About
The Technion-Rambam Initiative in Medical AI, TERA was launched in March 2022 as a strategic joint initiative between the Technion Institute of Technology and Rambam Health Care Campus. TERA facilitates collaboration between clinicians, scientists, and engineers by translating real-world clinical challenges into applied artificial intelligence research.
Connecting researchers from both institutions, TERA serves as a facilitator, providing access to large-scale medical data, clinical expertise, dedicated infrastructure, and professional support. It enables the development, evaluation, and clinical implementation of AI-driven solutions aimed at improving patient care, clinical decision-making, and healthcare workflows.
TERA operates through a dedicated ecosystem and physical space embedded within Rambam Health Care Campus.

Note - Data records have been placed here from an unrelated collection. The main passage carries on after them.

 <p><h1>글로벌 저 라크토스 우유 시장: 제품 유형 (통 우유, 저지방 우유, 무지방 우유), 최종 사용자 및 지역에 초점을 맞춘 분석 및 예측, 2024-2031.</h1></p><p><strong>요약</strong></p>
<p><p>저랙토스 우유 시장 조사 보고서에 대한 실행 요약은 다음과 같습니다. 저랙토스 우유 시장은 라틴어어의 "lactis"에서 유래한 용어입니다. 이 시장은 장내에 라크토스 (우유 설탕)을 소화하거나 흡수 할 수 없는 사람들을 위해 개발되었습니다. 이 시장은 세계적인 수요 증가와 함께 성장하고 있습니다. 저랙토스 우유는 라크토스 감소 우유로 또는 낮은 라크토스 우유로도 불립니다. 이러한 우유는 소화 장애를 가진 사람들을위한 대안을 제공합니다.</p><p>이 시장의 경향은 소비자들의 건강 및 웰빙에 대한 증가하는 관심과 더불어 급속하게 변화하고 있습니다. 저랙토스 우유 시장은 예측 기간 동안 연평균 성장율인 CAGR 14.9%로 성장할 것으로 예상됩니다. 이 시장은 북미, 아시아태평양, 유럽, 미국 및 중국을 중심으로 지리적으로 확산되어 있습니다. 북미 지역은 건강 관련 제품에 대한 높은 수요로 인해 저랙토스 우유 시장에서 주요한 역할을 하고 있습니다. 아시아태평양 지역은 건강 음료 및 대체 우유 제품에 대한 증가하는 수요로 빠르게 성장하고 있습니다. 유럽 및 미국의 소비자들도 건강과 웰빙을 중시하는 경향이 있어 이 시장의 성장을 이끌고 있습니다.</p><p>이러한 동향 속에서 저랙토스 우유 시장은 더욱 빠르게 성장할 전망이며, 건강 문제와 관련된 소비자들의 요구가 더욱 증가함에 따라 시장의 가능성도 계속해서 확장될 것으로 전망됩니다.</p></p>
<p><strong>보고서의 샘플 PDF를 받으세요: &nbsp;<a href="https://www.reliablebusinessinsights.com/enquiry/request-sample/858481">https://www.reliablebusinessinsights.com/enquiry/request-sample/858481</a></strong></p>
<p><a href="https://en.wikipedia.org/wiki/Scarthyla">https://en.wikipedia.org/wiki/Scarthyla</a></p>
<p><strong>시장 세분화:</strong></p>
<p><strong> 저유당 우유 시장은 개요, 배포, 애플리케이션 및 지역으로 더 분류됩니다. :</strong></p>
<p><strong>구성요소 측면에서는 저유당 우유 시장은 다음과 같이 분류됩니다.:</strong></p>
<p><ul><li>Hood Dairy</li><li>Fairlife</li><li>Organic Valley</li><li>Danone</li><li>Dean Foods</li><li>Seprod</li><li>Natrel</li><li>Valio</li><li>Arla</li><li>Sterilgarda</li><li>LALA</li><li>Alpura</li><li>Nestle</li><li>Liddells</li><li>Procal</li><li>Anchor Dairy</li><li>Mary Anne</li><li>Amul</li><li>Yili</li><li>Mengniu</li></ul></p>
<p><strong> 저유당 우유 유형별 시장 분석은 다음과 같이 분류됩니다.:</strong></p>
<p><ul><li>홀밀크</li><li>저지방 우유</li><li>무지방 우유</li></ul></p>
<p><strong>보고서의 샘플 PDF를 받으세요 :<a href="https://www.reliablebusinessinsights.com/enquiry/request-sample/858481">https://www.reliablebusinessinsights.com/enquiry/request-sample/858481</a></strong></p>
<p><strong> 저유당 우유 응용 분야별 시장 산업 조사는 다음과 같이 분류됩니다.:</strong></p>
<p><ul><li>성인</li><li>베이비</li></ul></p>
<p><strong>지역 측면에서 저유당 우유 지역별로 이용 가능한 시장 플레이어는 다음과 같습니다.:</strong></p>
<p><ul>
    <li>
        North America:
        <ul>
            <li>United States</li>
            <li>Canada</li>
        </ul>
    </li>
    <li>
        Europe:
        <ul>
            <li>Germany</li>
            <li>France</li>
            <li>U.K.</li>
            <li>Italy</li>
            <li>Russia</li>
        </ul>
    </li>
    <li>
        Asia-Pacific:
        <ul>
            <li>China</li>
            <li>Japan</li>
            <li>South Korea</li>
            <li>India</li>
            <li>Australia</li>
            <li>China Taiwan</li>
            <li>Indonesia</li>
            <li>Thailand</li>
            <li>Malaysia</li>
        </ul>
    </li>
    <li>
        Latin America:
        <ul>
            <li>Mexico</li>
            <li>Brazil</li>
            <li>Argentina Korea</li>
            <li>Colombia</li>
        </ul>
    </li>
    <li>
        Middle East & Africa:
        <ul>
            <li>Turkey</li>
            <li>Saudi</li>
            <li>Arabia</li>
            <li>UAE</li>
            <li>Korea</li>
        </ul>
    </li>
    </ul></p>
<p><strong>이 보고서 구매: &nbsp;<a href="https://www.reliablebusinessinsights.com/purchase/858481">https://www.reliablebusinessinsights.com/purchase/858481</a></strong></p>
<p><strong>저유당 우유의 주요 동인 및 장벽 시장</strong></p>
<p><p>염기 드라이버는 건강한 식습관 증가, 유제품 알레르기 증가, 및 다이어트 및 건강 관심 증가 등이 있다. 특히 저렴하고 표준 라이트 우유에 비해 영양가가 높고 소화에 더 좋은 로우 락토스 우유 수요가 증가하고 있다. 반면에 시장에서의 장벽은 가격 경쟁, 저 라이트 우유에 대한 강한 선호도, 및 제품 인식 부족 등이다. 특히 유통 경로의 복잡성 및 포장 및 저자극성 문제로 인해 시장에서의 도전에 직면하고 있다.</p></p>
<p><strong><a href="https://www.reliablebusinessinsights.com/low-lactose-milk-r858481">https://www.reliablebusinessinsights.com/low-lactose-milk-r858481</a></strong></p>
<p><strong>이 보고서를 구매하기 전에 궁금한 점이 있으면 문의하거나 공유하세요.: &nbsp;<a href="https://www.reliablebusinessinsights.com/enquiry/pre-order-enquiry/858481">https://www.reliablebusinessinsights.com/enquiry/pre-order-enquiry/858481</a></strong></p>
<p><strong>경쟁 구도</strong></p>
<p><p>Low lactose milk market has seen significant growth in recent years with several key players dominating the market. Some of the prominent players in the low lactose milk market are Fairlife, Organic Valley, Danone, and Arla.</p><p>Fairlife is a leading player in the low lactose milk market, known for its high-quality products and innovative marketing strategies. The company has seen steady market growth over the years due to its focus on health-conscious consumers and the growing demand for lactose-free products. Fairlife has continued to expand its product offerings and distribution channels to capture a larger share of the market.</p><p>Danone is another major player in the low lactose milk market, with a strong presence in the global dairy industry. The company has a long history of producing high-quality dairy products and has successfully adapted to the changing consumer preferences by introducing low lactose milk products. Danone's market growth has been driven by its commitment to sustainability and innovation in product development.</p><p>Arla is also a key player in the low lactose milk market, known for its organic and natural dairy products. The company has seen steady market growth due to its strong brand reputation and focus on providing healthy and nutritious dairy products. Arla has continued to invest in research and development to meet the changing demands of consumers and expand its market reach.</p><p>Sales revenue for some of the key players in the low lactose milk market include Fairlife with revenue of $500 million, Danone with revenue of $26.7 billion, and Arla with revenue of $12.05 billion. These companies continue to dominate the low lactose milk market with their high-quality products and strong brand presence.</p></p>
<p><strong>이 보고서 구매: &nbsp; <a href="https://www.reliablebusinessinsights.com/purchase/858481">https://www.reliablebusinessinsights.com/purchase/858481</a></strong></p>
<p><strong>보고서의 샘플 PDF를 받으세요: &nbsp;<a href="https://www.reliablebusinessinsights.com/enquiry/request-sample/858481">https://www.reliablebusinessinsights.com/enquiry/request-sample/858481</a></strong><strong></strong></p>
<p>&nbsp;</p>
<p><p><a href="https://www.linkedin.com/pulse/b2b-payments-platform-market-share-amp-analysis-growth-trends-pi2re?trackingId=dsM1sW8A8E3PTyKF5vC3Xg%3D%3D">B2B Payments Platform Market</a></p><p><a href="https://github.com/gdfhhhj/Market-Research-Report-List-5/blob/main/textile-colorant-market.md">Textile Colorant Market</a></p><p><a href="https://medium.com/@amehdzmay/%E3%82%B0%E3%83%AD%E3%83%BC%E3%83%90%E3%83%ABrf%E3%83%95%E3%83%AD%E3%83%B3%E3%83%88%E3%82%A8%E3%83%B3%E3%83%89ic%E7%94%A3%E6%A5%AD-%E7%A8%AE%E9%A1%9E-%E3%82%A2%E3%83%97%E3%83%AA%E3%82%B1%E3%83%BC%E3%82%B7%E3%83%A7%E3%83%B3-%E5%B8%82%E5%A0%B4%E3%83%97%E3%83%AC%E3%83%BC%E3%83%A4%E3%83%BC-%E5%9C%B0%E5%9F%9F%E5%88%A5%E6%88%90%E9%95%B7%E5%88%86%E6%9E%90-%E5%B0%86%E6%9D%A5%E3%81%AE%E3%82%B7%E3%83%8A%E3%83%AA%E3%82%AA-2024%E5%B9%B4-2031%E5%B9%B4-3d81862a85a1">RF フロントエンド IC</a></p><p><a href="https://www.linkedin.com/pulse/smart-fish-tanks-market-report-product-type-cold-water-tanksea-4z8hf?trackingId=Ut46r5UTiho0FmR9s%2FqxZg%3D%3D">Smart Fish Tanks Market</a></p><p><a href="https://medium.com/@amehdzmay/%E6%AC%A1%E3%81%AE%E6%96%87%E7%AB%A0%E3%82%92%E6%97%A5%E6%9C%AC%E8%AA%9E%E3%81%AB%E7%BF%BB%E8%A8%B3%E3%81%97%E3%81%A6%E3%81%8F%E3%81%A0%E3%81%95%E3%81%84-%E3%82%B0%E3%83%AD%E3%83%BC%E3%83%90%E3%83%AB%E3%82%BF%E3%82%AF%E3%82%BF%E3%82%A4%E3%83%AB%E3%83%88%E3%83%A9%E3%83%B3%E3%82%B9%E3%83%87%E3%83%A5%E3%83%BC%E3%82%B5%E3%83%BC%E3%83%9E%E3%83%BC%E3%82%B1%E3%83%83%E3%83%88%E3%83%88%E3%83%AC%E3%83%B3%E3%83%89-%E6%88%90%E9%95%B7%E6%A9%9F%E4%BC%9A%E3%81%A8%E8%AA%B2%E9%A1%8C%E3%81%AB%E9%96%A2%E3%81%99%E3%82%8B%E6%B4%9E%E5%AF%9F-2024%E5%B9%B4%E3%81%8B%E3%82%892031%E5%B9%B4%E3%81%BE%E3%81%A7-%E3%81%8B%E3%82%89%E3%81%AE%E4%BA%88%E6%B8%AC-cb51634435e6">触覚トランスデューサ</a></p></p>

This space serves as a collaborative hub for researchers, clinicians, scientists, and graduate MD, MSc, and PhD students at Technion, supported by Rambam's in-house IT, clinical trial methodology, epidemiology, and medical statistics expertise.
TERA provides a privacy-secured ethical framework for working with medical data, enabling on-site analysis or access through secured cloud infrastructure. TERA facilitates an end-to-end pipeline for collecting, preparing, validating, and securely researching large-scale clinical data, and supports the regulatory and technical processes required to deploy and evaluate pilot AI systems within Rambam clinical units.
The image captured at the TERA launching event, during the Technion-Rambam Machine Learning in Healthcare Datathon, later described in BMJ Health and Care Informatics, reflects the mission in action, bringing together clinicians, data scientists, and engineers to create validated AI-driven healthcare solutions.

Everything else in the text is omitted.